TASK DETAILS ::
Take the material below and output exactly the run of lines from the one containing "- Kinesis Analytics: perform" down to the one containing "- Kinesis Client Library", with both included.

MATERIAL PROVIDED ::

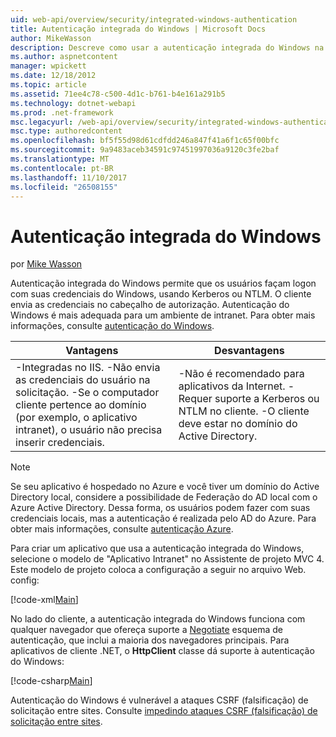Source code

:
 ```yaml
---
uid: web-api/overview/security/integrated-windows-authentication
title: Autenticação integrada do Windows | Microsoft Docs
author: MikeWasson
description: Descreve como usar a autenticação integrada do Windows na API da Web do ASP.NET.
ms.author: aspnetcontent
manager: wpickett
ms.date: 12/18/2012
ms.topic: article
ms.assetid: 71ee4c78-c500-4d1c-b761-b4e161a291b5
ms.technology: dotnet-webapi
ms.prod: .net-framework
msc.legacyurl: /web-api/overview/security/integrated-windows-authentication
msc.type: authoredcontent
ms.openlocfilehash: bf5f55d98d61cdfdd246a847f41a6f1c65f00bfc
ms.sourcegitcommit: 9a9483aceb34591c97451997036a9120c3fe2baf
ms.translationtype: MT
ms.contentlocale: pt-BR
ms.lasthandoff: 11/10/2017
ms.locfileid: "26508155"
---
```

<a name="integrated-windows-authentication"></a>Autenticação integrada do Windows
====================
por [Mike Wasson](https://github.com/MikeWasson)

Autenticação integrada do Windows permite que os usuários façam logon com suas credenciais do Windows, usando Kerberos ou NTLM. O cliente envia as credenciais no cabeçalho de autorização. Autenticação do Windows é mais adequada para um ambiente de intranet. Para obter mais informações, consulte [autenticação do Windows](https://www.iis.net/configreference/system.webserver/security/authentication/windowsauthentication).

| Vantagens | Desvantagens |
| --- | --- |
| -Integradas no IIS. -Não envia as credenciais do usuário na solicitação. -Se o computador cliente pertence ao domínio (por exemplo, o aplicativo intranet), o usuário não precisa inserir credenciais. | -Não é recomendado para aplicativos da Internet. -Requer suporte a Kerberos ou NTLM no cliente. -O cliente deve estar no domínio do Active Directory. |

> [!NOTE]
> Se seu aplicativo é hospedado no Azure e você tiver um domínio do Active Directory local, considere a possibilidade de Federação do AD local com o Azure Active Directory. Dessa forma, os usuários podem fazer com suas credenciais locais, mas a autenticação é realizada pelo AD do Azure. Para obter mais informações, consulte [autenticação Azure](../../../visual-studio/overview/2012/windows-azure-authentication.md).


Para criar um aplicativo que usa a autenticação integrada do Windows, selecione o modelo de "Aplicativo Intranet" no Assistente de projeto MVC 4. Este modelo de projeto coloca a configuração a seguir no arquivo Web. config:

[!code-xml[Main](integrated-windows-authentication/samples/sample1.xml)]

No lado do cliente, a autenticação integrada do Windows funciona com qualquer navegador que ofereça suporte a [Negotiate](http://www.ietf.org/rfc/rfc4559.txt) esquema de autenticação, que inclui a maioria dos navegadores principais. Para aplicativos de cliente .NET, o **HttpClient** classe dá suporte à autenticação do Windows:

[!code-csharp[Main](integrated-windows-authentication/samples/sample2.cs)]

Autenticação do Windows é vulnerável a ataques CSRF (falsificação) de solicitação entre sites. Consulte [impedindo ataques CSRF (falsificação) de solicitação entre sites](preventing-cross-site-request-forgery-csrf-attacks.md).
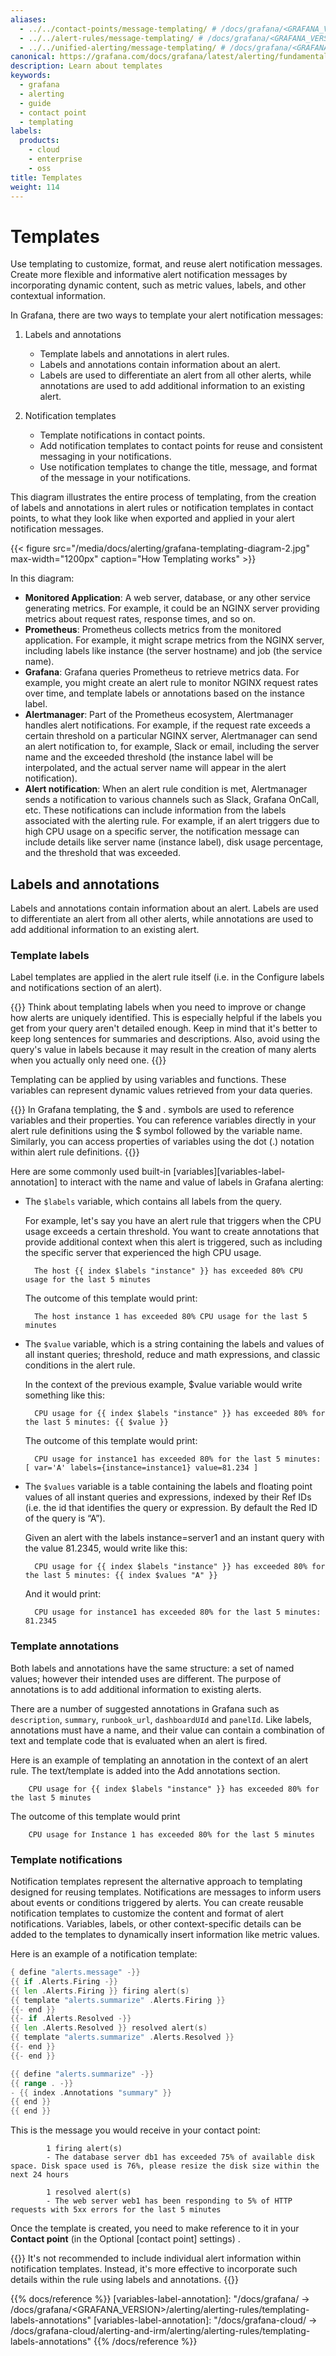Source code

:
 ```yaml
---
aliases:
  - ../../contact-points/message-templating/ # /docs/grafana/<GRAFANA_VERSION>/alerting/contact-points/message-templating/
  - ../../alert-rules/message-templating/ # /docs/grafana/<GRAFANA_VERSION>/alerting/alert-rules/message-templating/
  - ../../unified-alerting/message-templating/ # /docs/grafana/<GRAFANA_VERSION>/alerting/unified-alerting/message-templating/
canonical: https://grafana.com/docs/grafana/latest/alerting/fundamentals/notifications/templates/
description: Learn about templates
keywords:
  - grafana
  - alerting
  - guide
  - contact point
  - templating
labels:
  products:
    - cloud
    - enterprise
    - oss
title: Templates
weight: 114
---
```


# Templates

Use templating to customize, format, and reuse alert notification messages. Create more flexible and informative alert notification messages by incorporating dynamic content, such as metric values, labels, and other contextual information.

In Grafana, there are two ways to template your alert notification messages:

1. Labels and annotations

   - Template labels and annotations in alert rules.
   - Labels and annotations contain information about an alert.
   - Labels are used to differentiate an alert from all other alerts, while annotations are used to add additional information to an existing alert.

2. Notification templates

   - Template notifications in contact points.
   - Add notification templates to contact points for reuse and consistent messaging in your notifications.
   - Use notification templates to change the title, message, and format of the message in your notifications.

This diagram illustrates the entire process of templating, from the creation of labels and annotations in alert rules or notification templates in contact points, to what they look like when exported and applied in your alert notification messages.

{{< figure src="/media/docs/alerting/grafana-templating-diagram-2.jpg" max-width="1200px" caption="How Templating works" >}}

In this diagram:

- **Monitored Application**: A web server, database, or any other service generating metrics. For example, it could be an NGINX server providing metrics about request rates, response times, and so on.
- **Prometheus**: Prometheus collects metrics from the monitored application. For example, it might scrape metrics from the NGINX server, including labels like instance (the server hostname) and job (the service name).
- **Grafana**: Grafana queries Prometheus to retrieve metrics data. For example, you might create an alert rule to monitor NGINX request rates over time, and template labels or annotations based on the instance label.
- **Alertmanager**: Part of the Prometheus ecosystem, Alertmanager handles alert notifications. For example, if the request rate exceeds a certain threshold on a particular NGINX server, Alertmanager can send an alert notification to, for example, Slack or email, including the server name and the exceeded threshold (the instance label will be interpolated, and the actual server name will appear in the alert notification).
- **Alert notification**: When an alert rule condition is met, Alertmanager sends a notification to various channels such as Slack, Grafana OnCall, etc. These notifications can include information from the labels associated with the alerting rule. For example, if an alert triggers due to high CPU usage on a specific server, the notification message can include details like server name (instance label), disk usage percentage, and the threshold that was exceeded.

## Labels and annotations

Labels and annotations contain information about an alert. Labels are used to differentiate an alert from all other alerts, while annotations are used to add additional information to an existing alert.

### Template labels

Label templates are applied in the alert rule itself (i.e. in the Configure labels and notifications section of an alert).

{{<admonition type="note">}}
Think about templating labels when you need to improve or change how alerts are uniquely identified. This is especially helpful if the labels you get from your query aren't detailed enough. Keep in mind that it's better to keep long sentences for summaries and descriptions. Also, avoid using the query's value in labels because it may result in the creation of many alerts when you actually only need one.
{{</admonition>}}

Templating can be applied by using variables and functions. These variables can represent dynamic values retrieved from your data queries.

{{<admonition type="note">}}
In Grafana templating, the $ and . symbols are used to reference variables and their properties. You can reference variables directly in your alert rule definitions using the $ symbol followed by the variable name. Similarly, you can access properties of variables using the dot (.) notation within alert rule definitions.
{{</admonition>}}

Here are some commonly used built-in [variables][variables-label-annotation] to interact with the name and value of labels in Grafana alerting:

- The `$labels` variable, which contains all labels from the query.

  For example, let's say you have an alert rule that triggers when the CPU usage exceeds a certain threshold. You want to create annotations that provide additional context when this alert is triggered, such as including the specific server that experienced the high CPU usage.

        The host {{ index $labels "instance" }} has exceeded 80% CPU usage for the last 5 minutes

  The outcome of this template would print:

        The host instance 1 has exceeded 80% CPU usage for the last 5 minutes

- The `$value` variable, which is a string containing the labels and values of all instant queries; threshold, reduce and math expressions, and classic conditions in the alert rule.

  In the context of the previous example, $value variable would write something like this:

        CPU usage for {{ index $labels "instance" }} has exceeded 80% for the last 5 minutes: {{ $value }}

  The outcome of this template would print:

        CPU usage for instance1 has exceeded 80% for the last 5 minutes: [ var='A' labels={instance=instance1} value=81.234 ]

- The `$values` variable is a table containing the labels and floating point values of all instant queries and expressions, indexed by their Ref IDs (i.e. the id that identifies the query or expression. By default the Red ID of the query is “A”).

  Given an alert with the labels instance=server1 and an instant query with the value 81.2345, would write like this:

        CPU usage for {{ index $labels "instance" }} has exceeded 80% for the last 5 minutes: {{ index $values "A" }}

  And it would print:

        CPU usage for instance1 has exceeded 80% for the last 5 minutes: 81.2345

### Template annotations

Both labels and annotations have the same structure: a set of named values; however their intended uses are different. The purpose of annotations is to add additional information to existing alerts.

There are a number of suggested annotations in Grafana such as `description`, `summary`, `runbook_url`, `dashboardUId` and `panelId`. Like labels, annotations must have a name, and their value can contain a combination of text and template code that is evaluated when an alert is fired.

Here is an example of templating an annotation in the context of an alert rule. The text/template is added into the Add annotations section.

        CPU usage for {{ index $labels "instance" }} has exceeded 80% for the last 5 minutes

The outcome of this template would print

        CPU usage for Instance 1 has exceeded 80% for the last 5 minutes

### Template notifications

Notification templates represent the alternative approach to templating designed for reusing templates. Notifications are messages to inform users about events or conditions triggered by alerts. You can create reusable notification templates to customize the content and format of alert notifications. Variables, labels, or other context-specific details can be added to the templates to dynamically insert information like metric values.

Here is an example of a notification template:

```go
{ define "alerts.message" -}}
{{ if .Alerts.Firing -}}
{{ len .Alerts.Firing }} firing alert(s)
{{ template "alerts.summarize" .Alerts.Firing }}
{{- end }}
{{- if .Alerts.Resolved -}}
{{ len .Alerts.Resolved }} resolved alert(s)
{{ template "alerts.summarize" .Alerts.Resolved }}
{{- end }}
{{- end }}

{{ define "alerts.summarize" -}}
{{ range . -}}
- {{ index .Annotations "summary" }}
{{ end }}
{{ end }}
```

This is the message you would receive in your contact point:

            1 firing alert(s)
            - The database server db1 has exceeded 75% of available disk space. Disk space used is 76%, please resize the disk size within the next 24 hours

            1 resolved alert(s)
            - The web server web1 has been responding to 5% of HTTP requests with 5xx errors for the last 5 minutes

Once the template is created, you need to make reference to it in your **Contact point** (in the Optional [contact point] settings) .

{{<admonition type="note">}}
It's not recommended to include individual alert information within notification templates. Instead, it's more effective to incorporate such details within the rule using labels and annotations.
{{</admonition>}}

{{% docs/reference %}}
[variables-label-annotation]: "/docs/grafana/ -> /docs/grafana/<GRAFANA_VERSION>/alerting/alerting-rules/templating-labels-annotations"
[variables-label-annotation]: "/docs/grafana-cloud/ -> /docs/grafana-cloud/alerting-and-irm/alerting/alerting-rules/templating-labels-annotations"
{{% /docs/reference %}}
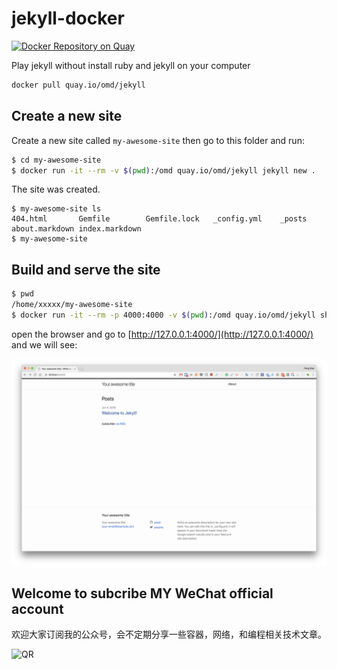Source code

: # jekyll-docker

[![Docker Repository on Quay](https://quay.io/repository/omd/jekyll/status "Docker Repository on Quay")](https://quay.io/repository/omd/jekyll)


Play jekyll without install ruby and jekyll on your computer

```bash
docker pull quay.io/omd/jekyll
```

## Create a new site

Create a new site called `my-awesome-site` then go to this folder and run:

```bash
$ cd my-awesome-site
$ docker run -it --rm -v $(pwd):/omd quay.io/omd/jekyll jekyll new .
```

The site was created.

```
$ my-awesome-site ls
404.html       Gemfile        Gemfile.lock   _config.yml    _posts         about.markdown index.markdown
$ my-awesome-site
```

## Build and serve the site

```bash
$ pwd
/home/xxxxx/my-awesome-site
$ docker run -it --rm -p 4000:4000 -v $(pwd):/omd quay.io/omd/jekyll sh -c "bundle install;jekyll serve --host=0.0.0.0"
```

open the browser and go to [http://127.0.0.1:4000/](http://127.0.0.1:4000/) and we will see:

![image](demo.png)


## Welcome to subcribe MY WeChat official account

欢迎大家订阅我的公众号，会不定期分享一些容器，网络，和编程相关技术文章。

![QR](https://github.com/xiaopeng163/statistic/blob/master/QR/MY_WeChat_official_account.jpg)
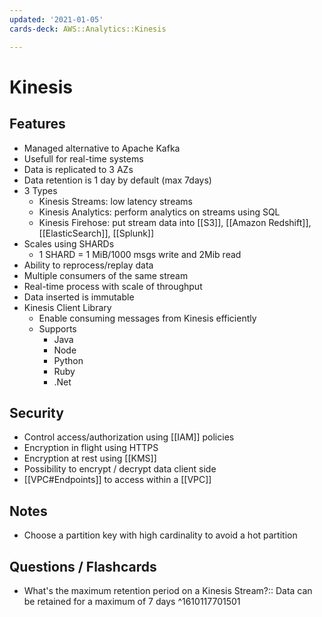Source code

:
 ```yaml
---
updated: '2021-01-05'
cards-deck: AWS::Analytics::Kinesis

---
```


# Kinesis

## Features

- Managed alternative to Apache Kafka
- Usefull for real-time systems
- Data is replicated to 3 AZs
- Data retention is 1 day by default (max 7days)
- 3 Types
    - Kinesis Streams: low latency streams
    - Kinesis Analytics: perform analytics on streams using SQL
    - Kinesis Firehose: put stream data into [[S3]], [[Amazon Redshift]], [[ElasticSearch]], [[Splunk]] 
- Scales using SHARDs
    - 1 SHARD = 1 MiB/1000 msgs write and 2Mib read
- Ability to reprocess/replay data
- Multiple consumers of the same stream
- Real-time process with scale of throughput
- Data inserted is immutable
- Kinesis Client Library
    - Enable consuming messages from Kinesis efficiently
    - Supports
        - Java
        - Node
        - Python
        - Ruby
        - .Net

## Security

- Control access/authorization using [[IAM]] policies
- Encryption in flight using HTTPS
- Encryption at rest using [[KMS]]
- Possibility to encrypt / decrypt data client side
- [[VPC#Endpoints]] to access within a [[VPC]]

## Notes

- Choose a partition key with high cardinality to avoid a hot partition

## Questions / Flashcards

- What's the maximum retention period on a Kinesis Stream?:: Data can be retained for a maximum of 7 days
^1610117701501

OUTPUT FOR THIS EXERCISE ::
    - Kinesis Analytics: perform analytics on streams using SQL
    - Kinesis Firehose: put stream data into [[S3]], [[Amazon Redshift]], [[ElasticSearch]], [[Splunk]] 
- Scales using SHARDs
    - 1 SHARD = 1 MiB/1000 msgs write and 2Mib read
- Ability to reprocess/replay data
- Multiple consumers of the same stream
- Real-time process with scale of throughput
- Data inserted is immutable
- Kinesis Client Library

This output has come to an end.